* [AIM OF THE EXERCISE]: Set down the data that follows again, exactly as written.

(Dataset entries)
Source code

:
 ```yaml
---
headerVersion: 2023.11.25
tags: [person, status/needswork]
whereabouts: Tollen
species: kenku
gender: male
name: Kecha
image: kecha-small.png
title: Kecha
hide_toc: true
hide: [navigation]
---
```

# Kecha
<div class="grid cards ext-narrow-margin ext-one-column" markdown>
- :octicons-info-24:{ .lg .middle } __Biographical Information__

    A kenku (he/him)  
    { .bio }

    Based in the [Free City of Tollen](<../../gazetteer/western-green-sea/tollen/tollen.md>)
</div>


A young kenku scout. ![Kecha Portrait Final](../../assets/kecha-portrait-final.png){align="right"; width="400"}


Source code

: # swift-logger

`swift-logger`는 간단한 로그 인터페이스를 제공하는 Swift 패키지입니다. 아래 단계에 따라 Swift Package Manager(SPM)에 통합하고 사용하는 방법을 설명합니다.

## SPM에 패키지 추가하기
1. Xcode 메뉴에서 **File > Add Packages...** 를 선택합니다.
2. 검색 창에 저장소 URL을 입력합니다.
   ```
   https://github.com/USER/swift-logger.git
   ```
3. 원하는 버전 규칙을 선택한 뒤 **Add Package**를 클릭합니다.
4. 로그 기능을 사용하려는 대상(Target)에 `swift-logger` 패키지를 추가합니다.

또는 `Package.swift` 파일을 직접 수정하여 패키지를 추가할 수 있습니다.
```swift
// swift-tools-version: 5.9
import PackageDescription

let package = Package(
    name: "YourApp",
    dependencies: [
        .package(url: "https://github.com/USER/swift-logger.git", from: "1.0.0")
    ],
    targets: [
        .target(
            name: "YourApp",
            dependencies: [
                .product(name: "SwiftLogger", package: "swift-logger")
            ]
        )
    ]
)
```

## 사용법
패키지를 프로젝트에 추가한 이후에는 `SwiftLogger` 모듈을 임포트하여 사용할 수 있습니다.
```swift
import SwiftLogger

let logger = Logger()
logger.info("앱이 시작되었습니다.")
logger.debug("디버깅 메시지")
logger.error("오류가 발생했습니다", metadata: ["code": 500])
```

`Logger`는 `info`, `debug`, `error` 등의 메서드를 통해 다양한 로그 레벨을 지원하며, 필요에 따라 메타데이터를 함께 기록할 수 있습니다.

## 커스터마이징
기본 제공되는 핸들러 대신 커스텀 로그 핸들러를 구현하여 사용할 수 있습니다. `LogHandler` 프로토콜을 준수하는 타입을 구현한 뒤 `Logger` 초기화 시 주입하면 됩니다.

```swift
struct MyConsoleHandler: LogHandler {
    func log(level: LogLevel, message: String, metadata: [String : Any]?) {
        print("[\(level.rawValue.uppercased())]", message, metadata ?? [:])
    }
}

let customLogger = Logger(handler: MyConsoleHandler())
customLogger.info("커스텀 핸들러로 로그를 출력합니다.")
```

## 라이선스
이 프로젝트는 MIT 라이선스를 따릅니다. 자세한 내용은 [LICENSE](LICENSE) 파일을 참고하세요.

* [COMPLETED EXERCISE]:
Source code

:
 ```yaml
---
headerVersion: 2023.11.25
tags: [person, status/needswork]
whereabouts: Tollen
species: kenku
gender: male
name: Kecha
image: kecha-small.png
title: Kecha
hide_toc: true
hide: [navigation]
---
```

# Kecha
<div class="grid cards ext-narrow-margin ext-one-column" markdown>
- :octicons-info-24:{ .lg .middle } __Biographical Information__

    A kenku (he/him)  
    { .bio }

    Based in the [Free City of Tollen](<../../gazetteer/western-green-sea/tollen/tollen.md>)
</div>


A young kenku scout. ![Kecha Portrait Final](../../assets/kecha-portrait-final.png){align="right"; width="400"}


Source code

: # swift-logger

`swift-logger`는 간단한 로그 인터페이스를 제공하는 Swift 패키지입니다. 아래 단계에 따라 Swift Package Manager(SPM)에 통합하고 사용하는 방법을 설명합니다.

## SPM에 패키지 추가하기
1. Xcode 메뉴에서 **File > Add Packages...** 를 선택합니다.
2. 검색 창에 저장소 URL을 입력합니다.
   ```
   https://github.com/USER/swift-logger.git
   ```
3. 원하는 버전 규칙을 선택한 뒤 **Add Package**를 클릭합니다.
4. 로그 기능을 사용하려는 대상(Target)에 `swift-logger` 패키지를 추가합니다.

또는 `Package.swift` 파일을 직접 수정하여 패키지를 추가할 수 있습니다.
```swift
// swift-tools-version: 5.9
import PackageDescription

let package = Package(
    name: "YourApp",
    dependencies: [
        .package(url: "https://github.com/USER/swift-logger.git", from: "1.0.0")
    ],
    targets: [
        .target(
            name: "YourApp",
            dependencies: [
                .product(name: "SwiftLogger", package: "swift-logger")
            ]
        )
    ]
)
```

## 사용법
패키지를 프로젝트에 추가한 이후에는 `SwiftLogger` 모듈을 임포트하여 사용할 수 있습니다.
```swift
import SwiftLogger

let logger = Logger()
logger.info("앱이 시작되었습니다.")
logger.debug("디버깅 메시지")
logger.error("오류가 발생했습니다", metadata: ["code": 500])
```

`Logger`는 `info`, `debug`, `error` 등의 메서드를 통해 다양한 로그 레벨을 지원하며, 필요에 따라 메타데이터를 함께 기록할 수 있습니다.

## 커스터마이징
기본 제공되는 핸들러 대신 커스텀 로그 핸들러를 구현하여 사용할 수 있습니다. `LogHandler` 프로토콜을 준수하는 타입을 구현한 뒤 `Logger` 초기화 시 주입하면 됩니다.

```swift
struct MyConsoleHandler: LogHandler {
    func log(level: LogLevel, message: String, metadata: [String : Any]?) {
        print("[\(level.rawValue.uppercased())]", message, metadata ?? [:])
    }
}

let customLogger = Logger(handler: MyConsoleHandler())
customLogger.info("커스텀 핸들러로 로그를 출력합니다.")
```

## 라이선스
이 프로젝트는 MIT 라이선스를 따릅니다. 자세한 내용은 [LICENSE](LICENSE) 파일을 참고하세요.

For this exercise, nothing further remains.